Parce qu’elle désigne la première apparition d’un phénomène, mais aussi sa cause, son explication, les circonstances de sa manifestation, ainsi que sa nature, l’origine est au cœur de la quête scientifique. Sa découverte la fait entrer dans le champ du savoir, et son absence la retient pour inconnue. Sans cause, elle devient inexpliquée. Sans date, elle flotte au-dessus du temps. Candidate au mystère, elle est source de fantasmes et, sujette aux spéculations, elle se nourrit de théories qui alimentent les controverses.

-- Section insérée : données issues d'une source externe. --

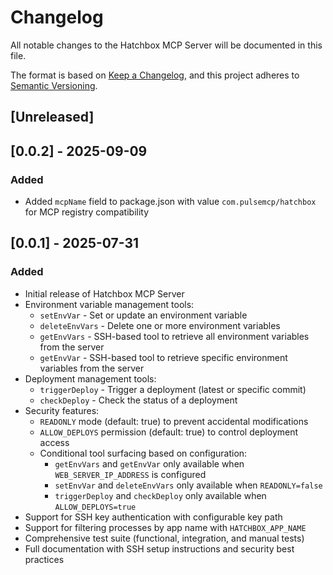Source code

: # Changelog

All notable changes to the Hatchbox MCP Server will be documented in this file.

The format is based on [Keep a Changelog](https://keepachangelog.com/en/1.1.0/),
and this project adheres to [Semantic Versioning](https://semver.org/spec/v2.0.0.html).

## [Unreleased]

## [0.0.2] - 2025-09-09

### Added

- Added `mcpName` field to package.json with value `com.pulsemcp/hatchbox` for MCP registry compatibility

## [0.0.1] - 2025-07-31

### Added

- Initial release of Hatchbox MCP Server
- Environment variable management tools:
  - `setEnvVar` - Set or update an environment variable
  - `deleteEnvVars` - Delete one or more environment variables
  - `getEnvVars` - SSH-based tool to retrieve all environment variables from the server
  - `getEnvVar` - SSH-based tool to retrieve specific environment variables from the server
- Deployment management tools:
  - `triggerDeploy` - Trigger a deployment (latest or specific commit)
  - `checkDeploy` - Check the status of a deployment
- Security features:
  - `READONLY` mode (default: true) to prevent accidental modifications
  - `ALLOW_DEPLOYS` permission (default: true) to control deployment access
  - Conditional tool surfacing based on configuration:
    - `getEnvVars` and `getEnvVar` only available when `WEB_SERVER_IP_ADDRESS` is configured
    - `setEnvVar` and `deleteEnvVars` only available when `READONLY=false`
    - `triggerDeploy` and `checkDeploy` only available when `ALLOW_DEPLOYS=true`
- Support for SSH key authentication with configurable key path
- Support for filtering processes by app name with `HATCHBOX_APP_NAME`
- Comprehensive test suite (functional, integration, and manual tests)
- Full documentation with SSH setup instructions and security best practices
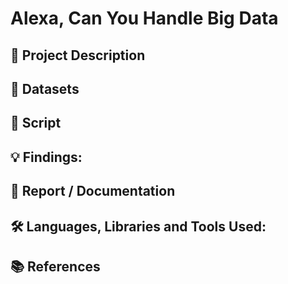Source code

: # Alexa, Can You Handle Big Data

## 📝 Project Description

## 📁 Datasets

## 📜 Script

## 💡 Findings:

## 💼 Report / Documentation

## 🛠️ Languages, Libraries and Tools Used:

## 📚 References
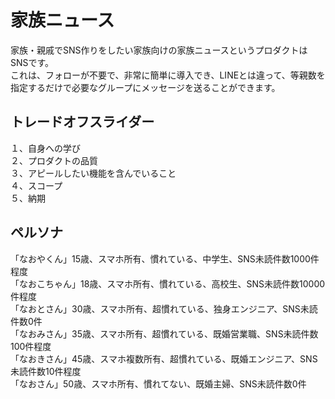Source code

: # 家族ニュース

家族・親戚でSNS作りをしたい家族向けの家族ニュースというプロダクトはSNSです。  
これは、フォローが不要で、非常に簡単に導入でき、LINEとは違って、等親数を指定するだけで必要なグループにメッセージを送ることができます。

## トレードオフスライダー
１、自身への学び  
２、プロダクトの品質  
３、アピールしたい機能を含んでいること  
４、スコープ  
５、納期  

## ペルソナ
「なおやくん」15歳、スマホ所有、慣れている、中学生、SNS未読件数1000件程度  
「なおこちゃん」18歳、スマホ所有、慣れている、高校生、SNS未読件数10000件程度  
「なおとさん」30歳、スマホ所有、超慣れている、独身エンジニア、SNS未読件数0件  
「なおみさん」35歳、スマホ所有、超慣れている、既婚営業職、SNS未読件数100件程度  
「なおきさん」45歳、スマホ複数所有、超慣れている、既婚エンジニア、SNS未読件数10件程度  
「なおさん」50歳、スマホ所有、慣れてない、既婚主婦、SNS未読件数0件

Pour un individu, elle quitte curieusement le singulier pour se parer d’un pluriel : nous parlons de nos origines. Elles sont ce lien qui nous rattache au néant comme la ficelle d’un ballon ou la traîne d’un roi. Sans cette bride, livrés à nous-mêmes, nous nous égarerions dans l’immensité du ciel où nous perdrions toute souveraineté sur notre existence. Nos origines racontent ce qui nous a précédés, d’où nous venons et qui nous sommes. En nous amarrant au néant par la ficelle ou par la traîne, elles nous protègent de l’abîme et le mettent à distance. Connaître nos origines structure notre être et donne une direction à notre vie. Ne pas les connaître peut agir comme une catastrophe. Une dévoration. C’est alors que nous partons à leur recherche à corps perdu…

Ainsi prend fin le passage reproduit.